Now, let $f(x)=b_2x^2+b_1x+b_0$. Since $a_n=0$, we have $\sum_{i=0}^{0}f(0)=0$ or $b_0=0$. Since $f(2)+1=f(3)+7=f(4)+19$, we get $4b_2+2b_1+1=9b_2+3b_1+7$ and $9b_2+3b_1+7=16b_2+4b_1+19$. Subtract the LHS from the RHS of the equations to give us $5b_2+b_1+6=0$ and $7b_2+b_1+12=0$. Subtract these two equations to give us $2b_2+6=0$ or $b_2=-3$. Now, substitute this into $5b_2+b_1+6=0$ to give us $-15+6+b_1=0$ or $b_1=9$. Therefore $f(x)=-3x^2+9x$.

Since $f(x)<-2012$, we get $-3x^2+9x+2012<0$, we are going to have this being true for $x> \frac{-9\pm \sqrt{9^2-4(-3)(2012)}}{-6}$. Since we want $x$ being positive, we use $\negative$ (Error compiling LaTeX. Unknown error_msg) for $\pm$ to give us $x>\frac{-9-\sqrt{24225}}{-6}$. The RHS is the same as $\frac{9+\sqrt{24225}}{6}$. Our goal now is to find $\sqrt{24225}$ approximately.
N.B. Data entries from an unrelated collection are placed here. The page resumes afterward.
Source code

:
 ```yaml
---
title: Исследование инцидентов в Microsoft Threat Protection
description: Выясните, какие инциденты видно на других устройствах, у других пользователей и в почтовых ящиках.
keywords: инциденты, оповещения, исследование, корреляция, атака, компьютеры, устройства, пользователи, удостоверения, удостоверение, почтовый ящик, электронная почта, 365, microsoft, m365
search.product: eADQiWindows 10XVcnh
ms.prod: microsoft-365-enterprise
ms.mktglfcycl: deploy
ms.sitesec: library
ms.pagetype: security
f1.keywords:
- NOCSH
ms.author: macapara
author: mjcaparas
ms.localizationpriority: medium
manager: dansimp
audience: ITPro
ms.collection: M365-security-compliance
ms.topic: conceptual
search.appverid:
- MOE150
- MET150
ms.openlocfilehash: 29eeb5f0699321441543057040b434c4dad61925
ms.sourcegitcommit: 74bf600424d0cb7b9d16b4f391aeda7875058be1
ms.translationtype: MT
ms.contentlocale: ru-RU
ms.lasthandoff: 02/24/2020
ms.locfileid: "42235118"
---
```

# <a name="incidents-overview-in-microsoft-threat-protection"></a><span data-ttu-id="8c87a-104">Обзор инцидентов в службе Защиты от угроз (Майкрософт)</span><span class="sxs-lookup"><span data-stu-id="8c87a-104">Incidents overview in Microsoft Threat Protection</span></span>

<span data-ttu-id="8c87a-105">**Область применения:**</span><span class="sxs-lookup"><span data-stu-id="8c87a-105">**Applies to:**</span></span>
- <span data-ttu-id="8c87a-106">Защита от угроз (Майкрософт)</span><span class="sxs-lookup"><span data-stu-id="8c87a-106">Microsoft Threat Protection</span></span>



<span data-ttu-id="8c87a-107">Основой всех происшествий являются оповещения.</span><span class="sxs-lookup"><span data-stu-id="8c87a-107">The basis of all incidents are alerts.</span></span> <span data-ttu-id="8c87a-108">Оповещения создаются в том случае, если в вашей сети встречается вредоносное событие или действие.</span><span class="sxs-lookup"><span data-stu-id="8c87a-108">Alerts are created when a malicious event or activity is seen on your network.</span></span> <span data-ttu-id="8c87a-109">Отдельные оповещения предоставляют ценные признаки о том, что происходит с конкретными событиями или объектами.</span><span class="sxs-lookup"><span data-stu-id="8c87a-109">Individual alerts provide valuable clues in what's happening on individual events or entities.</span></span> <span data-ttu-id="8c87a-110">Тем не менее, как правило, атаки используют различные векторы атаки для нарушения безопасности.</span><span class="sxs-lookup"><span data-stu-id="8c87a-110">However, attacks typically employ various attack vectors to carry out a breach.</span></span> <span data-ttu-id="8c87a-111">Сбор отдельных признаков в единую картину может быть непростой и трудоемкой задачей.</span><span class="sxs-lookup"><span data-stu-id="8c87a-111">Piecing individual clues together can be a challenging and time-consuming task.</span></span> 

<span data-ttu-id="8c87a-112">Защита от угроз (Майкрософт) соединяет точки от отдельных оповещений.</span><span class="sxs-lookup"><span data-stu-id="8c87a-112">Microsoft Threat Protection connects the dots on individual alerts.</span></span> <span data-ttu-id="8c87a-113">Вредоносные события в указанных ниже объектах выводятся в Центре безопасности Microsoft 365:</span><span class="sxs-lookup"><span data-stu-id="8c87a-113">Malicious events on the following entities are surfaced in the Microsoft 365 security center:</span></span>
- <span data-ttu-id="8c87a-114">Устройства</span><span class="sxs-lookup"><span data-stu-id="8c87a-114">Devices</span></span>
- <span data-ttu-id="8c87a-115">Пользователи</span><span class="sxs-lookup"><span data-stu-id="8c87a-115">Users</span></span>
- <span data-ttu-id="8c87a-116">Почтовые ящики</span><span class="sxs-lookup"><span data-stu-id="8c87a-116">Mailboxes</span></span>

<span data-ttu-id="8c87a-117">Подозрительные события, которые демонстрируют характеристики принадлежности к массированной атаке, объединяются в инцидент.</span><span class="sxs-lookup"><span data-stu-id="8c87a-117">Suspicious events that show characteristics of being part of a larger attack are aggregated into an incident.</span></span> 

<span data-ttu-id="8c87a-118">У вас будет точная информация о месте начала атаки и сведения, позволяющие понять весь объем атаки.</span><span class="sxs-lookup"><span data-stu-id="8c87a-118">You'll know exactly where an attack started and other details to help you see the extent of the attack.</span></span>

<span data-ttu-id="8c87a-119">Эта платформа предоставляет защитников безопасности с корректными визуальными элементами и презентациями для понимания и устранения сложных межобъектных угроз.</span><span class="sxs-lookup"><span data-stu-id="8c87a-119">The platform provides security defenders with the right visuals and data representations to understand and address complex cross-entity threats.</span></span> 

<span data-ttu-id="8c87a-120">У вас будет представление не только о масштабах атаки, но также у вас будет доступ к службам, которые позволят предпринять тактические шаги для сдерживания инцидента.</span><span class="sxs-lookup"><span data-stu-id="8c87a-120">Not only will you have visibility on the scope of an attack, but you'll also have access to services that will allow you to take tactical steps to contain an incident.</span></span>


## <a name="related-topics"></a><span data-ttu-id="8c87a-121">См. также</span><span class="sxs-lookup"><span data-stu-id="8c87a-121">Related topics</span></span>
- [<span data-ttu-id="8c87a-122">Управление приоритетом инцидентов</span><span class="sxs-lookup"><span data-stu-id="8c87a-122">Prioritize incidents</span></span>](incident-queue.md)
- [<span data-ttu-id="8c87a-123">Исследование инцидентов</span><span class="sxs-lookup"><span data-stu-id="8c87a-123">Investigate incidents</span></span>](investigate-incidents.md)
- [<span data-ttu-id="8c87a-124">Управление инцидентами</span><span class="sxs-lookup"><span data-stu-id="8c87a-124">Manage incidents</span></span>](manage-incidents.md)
Note that $155^2=\underline{15*16},2,5=24025$ (where $15*16, 2$, and $5$ are digits of $155^2$), therefore $156>\sqrt{24225}>155$, and substitute this into our equation for $x$ to give a smallest possible value of $x$ being $\frac{156+9}{6}>x>\frac{155+9}{6}$ to give us $27.5>x>27.\overline{3}$ and hence the smallest possible positive integer value for $x$ is $\boxed{028}$.

Solution 2

Another way of finding $f(x)$ is noticing that $a_n-a_{n-1}=\sum_{i=0}^{n}f(i)-\sum_{i=0}^{n-1}f(i)= f(n)$ and that the terms of the arithmetic sequence are $a_n+(n-1)^3$. The difference of arithmetic sequences are constant, so $a_n+(n-1)^3-(a_{n-1}+(n-2)^3)= f(n) + 3n^2 - 9n + 7$ is constant. Let that constant be $c$. Then $f(n)+3n^2-9n+7 =c$ and so $f(n) = -3n^2+9n -7+c$. The solution follows as above.